_WORK TASK_
From the entries below, retype only the lines from the one with "fields | Represents" through the one with "Automatic recovery of", exactly as written.

SOURCE RECORDS below:

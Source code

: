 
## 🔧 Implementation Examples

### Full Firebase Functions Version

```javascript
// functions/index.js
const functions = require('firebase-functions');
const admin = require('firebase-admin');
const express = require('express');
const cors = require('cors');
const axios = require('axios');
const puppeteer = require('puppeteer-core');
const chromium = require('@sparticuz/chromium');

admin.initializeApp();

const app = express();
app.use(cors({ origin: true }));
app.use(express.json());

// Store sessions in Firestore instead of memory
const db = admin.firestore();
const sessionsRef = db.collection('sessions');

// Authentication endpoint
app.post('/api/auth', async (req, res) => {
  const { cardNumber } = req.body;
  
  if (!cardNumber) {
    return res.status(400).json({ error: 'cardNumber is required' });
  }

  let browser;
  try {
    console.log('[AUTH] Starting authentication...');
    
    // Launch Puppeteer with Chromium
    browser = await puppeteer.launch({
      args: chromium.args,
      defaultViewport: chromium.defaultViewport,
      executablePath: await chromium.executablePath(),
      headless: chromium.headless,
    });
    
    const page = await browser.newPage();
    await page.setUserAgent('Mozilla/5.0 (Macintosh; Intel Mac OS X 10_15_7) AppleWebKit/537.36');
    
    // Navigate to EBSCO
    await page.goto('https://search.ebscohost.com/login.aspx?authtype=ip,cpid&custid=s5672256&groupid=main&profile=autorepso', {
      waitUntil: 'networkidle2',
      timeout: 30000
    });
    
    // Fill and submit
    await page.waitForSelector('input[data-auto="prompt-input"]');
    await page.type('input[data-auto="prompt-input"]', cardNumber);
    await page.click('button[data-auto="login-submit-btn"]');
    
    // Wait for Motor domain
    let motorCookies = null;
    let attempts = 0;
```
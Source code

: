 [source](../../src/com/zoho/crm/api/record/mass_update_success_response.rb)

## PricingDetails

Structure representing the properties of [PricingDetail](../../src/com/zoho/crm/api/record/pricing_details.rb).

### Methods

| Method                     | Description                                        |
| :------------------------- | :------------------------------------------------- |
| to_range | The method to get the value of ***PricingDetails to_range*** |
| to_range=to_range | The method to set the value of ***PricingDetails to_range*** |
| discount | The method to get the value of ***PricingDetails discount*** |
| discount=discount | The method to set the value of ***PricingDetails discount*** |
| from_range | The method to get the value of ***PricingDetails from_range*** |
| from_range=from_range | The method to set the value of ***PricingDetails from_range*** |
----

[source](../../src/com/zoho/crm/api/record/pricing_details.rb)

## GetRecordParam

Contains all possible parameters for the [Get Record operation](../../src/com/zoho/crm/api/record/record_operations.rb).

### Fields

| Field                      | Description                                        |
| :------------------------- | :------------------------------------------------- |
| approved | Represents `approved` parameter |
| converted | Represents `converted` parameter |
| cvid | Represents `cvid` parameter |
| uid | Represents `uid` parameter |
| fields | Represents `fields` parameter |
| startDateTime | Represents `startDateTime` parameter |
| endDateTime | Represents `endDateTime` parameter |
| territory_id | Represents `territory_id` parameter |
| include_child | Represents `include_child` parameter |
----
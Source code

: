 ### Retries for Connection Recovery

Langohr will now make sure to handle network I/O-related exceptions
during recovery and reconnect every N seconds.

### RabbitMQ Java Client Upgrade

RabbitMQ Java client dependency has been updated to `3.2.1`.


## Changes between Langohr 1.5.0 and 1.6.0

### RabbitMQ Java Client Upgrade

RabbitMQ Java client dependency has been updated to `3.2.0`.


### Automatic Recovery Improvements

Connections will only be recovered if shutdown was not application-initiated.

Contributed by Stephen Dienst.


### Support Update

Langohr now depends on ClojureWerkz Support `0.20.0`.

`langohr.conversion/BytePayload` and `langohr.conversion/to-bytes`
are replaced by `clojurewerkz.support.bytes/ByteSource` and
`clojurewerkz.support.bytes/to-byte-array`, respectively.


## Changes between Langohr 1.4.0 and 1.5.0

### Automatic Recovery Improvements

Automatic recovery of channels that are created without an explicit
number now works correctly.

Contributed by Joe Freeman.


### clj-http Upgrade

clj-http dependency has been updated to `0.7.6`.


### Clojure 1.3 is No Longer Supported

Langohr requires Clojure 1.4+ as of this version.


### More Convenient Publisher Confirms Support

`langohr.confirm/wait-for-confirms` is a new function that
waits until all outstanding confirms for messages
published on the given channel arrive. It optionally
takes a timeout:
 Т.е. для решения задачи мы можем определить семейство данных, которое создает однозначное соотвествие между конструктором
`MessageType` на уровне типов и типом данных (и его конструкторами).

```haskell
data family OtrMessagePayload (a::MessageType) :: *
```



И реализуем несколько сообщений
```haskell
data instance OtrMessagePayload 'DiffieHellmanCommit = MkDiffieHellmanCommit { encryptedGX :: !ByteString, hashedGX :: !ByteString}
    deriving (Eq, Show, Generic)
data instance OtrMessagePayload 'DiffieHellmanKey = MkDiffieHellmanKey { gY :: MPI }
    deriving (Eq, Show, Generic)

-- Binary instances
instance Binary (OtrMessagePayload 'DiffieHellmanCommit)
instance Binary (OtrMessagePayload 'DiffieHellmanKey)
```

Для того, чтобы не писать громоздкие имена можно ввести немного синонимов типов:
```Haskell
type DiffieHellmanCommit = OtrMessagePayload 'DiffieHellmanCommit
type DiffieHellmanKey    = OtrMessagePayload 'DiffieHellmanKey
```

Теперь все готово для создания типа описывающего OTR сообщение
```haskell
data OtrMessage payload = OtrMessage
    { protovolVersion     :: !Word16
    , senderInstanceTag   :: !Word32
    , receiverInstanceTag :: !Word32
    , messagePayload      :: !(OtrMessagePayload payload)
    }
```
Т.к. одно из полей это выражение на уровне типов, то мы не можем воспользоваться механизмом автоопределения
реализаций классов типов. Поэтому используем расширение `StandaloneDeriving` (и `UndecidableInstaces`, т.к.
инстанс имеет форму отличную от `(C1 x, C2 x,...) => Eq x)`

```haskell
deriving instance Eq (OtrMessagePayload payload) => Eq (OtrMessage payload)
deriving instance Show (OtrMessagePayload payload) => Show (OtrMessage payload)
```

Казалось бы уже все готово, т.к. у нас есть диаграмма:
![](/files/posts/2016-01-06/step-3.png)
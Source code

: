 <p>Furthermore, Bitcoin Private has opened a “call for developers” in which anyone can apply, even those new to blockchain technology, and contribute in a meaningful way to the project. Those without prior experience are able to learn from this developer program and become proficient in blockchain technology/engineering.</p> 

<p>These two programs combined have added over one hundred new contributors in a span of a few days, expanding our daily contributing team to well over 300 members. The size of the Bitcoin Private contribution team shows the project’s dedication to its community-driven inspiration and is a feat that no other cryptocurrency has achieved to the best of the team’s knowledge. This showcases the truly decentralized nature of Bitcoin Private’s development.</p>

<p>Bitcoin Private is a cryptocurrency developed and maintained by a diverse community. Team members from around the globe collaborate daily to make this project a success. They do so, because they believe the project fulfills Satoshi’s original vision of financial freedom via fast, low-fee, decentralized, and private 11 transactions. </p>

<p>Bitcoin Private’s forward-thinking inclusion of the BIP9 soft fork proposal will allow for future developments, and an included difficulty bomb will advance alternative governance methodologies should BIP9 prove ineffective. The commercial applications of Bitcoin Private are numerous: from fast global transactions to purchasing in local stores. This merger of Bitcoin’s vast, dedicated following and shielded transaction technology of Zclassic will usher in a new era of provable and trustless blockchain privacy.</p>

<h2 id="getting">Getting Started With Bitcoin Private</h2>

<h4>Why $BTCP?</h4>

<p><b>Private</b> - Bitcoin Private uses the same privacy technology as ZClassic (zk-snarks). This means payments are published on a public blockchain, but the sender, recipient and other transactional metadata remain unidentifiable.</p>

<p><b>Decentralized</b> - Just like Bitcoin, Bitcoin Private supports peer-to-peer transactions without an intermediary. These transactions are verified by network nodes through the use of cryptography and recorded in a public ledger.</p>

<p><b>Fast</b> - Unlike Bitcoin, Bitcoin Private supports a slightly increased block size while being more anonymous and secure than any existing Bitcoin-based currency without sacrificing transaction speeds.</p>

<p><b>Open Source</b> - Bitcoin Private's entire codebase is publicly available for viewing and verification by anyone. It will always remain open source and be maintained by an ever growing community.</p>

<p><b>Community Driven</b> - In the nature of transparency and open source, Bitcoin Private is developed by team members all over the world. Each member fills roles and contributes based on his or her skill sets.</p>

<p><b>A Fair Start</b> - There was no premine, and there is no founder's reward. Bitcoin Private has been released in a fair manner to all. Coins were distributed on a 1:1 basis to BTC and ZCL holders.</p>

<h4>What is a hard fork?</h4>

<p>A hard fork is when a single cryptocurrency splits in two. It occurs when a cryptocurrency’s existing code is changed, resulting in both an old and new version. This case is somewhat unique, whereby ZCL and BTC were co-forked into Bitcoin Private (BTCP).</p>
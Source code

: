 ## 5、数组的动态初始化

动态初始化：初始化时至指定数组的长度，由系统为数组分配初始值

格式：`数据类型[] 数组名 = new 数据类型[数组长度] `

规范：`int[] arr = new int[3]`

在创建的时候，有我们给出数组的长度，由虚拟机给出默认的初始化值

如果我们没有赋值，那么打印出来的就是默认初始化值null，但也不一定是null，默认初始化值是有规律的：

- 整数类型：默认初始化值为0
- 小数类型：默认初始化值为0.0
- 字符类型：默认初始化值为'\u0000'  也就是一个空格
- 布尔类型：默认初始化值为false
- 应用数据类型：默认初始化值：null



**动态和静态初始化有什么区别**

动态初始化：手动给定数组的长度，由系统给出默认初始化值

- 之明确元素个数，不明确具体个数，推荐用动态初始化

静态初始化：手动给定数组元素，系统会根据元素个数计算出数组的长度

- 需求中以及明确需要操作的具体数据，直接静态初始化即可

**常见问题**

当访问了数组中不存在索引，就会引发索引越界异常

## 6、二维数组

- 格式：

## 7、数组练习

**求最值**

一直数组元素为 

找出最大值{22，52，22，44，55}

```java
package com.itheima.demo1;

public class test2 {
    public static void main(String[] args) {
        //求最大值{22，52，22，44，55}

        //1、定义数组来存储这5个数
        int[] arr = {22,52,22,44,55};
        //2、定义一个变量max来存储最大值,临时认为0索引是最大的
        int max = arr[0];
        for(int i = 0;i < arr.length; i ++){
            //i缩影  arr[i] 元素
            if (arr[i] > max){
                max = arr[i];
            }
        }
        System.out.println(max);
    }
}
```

End of SOURCE RECORDS.

_ANSWER SECTION_
| fields | Represents `fields` parameter |
| startDateTime | Represents `startDateTime` parameter |
| endDateTime | Represents `endDateTime` parameter |
| territory_id | Represents `territory_id` parameter |
| include_child | Represents `include_child` parameter |
----
Source code

: ### Retries for Connection Recovery

Langohr will now make sure to handle network I/O-related exceptions
during recovery and reconnect every N seconds.

### RabbitMQ Java Client Upgrade

RabbitMQ Java client dependency has been updated to `3.2.1`.


## Changes between Langohr 1.5.0 and 1.6.0

### RabbitMQ Java Client Upgrade

RabbitMQ Java client dependency has been updated to `3.2.0`.


### Automatic Recovery Improvements

Connections will only be recovered if shutdown was not application-initiated.

Contributed by Stephen Dienst.


### Support Update

Langohr now depends on ClojureWerkz Support `0.20.0`.

`langohr.conversion/BytePayload` and `langohr.conversion/to-bytes`
are replaced by `clojurewerkz.support.bytes/ByteSource` and
`clojurewerkz.support.bytes/to-byte-array`, respectively.


## Changes between Langohr 1.4.0 and 1.5.0

### Automatic Recovery Improvements

Automatic recovery of channels that are created without an explicit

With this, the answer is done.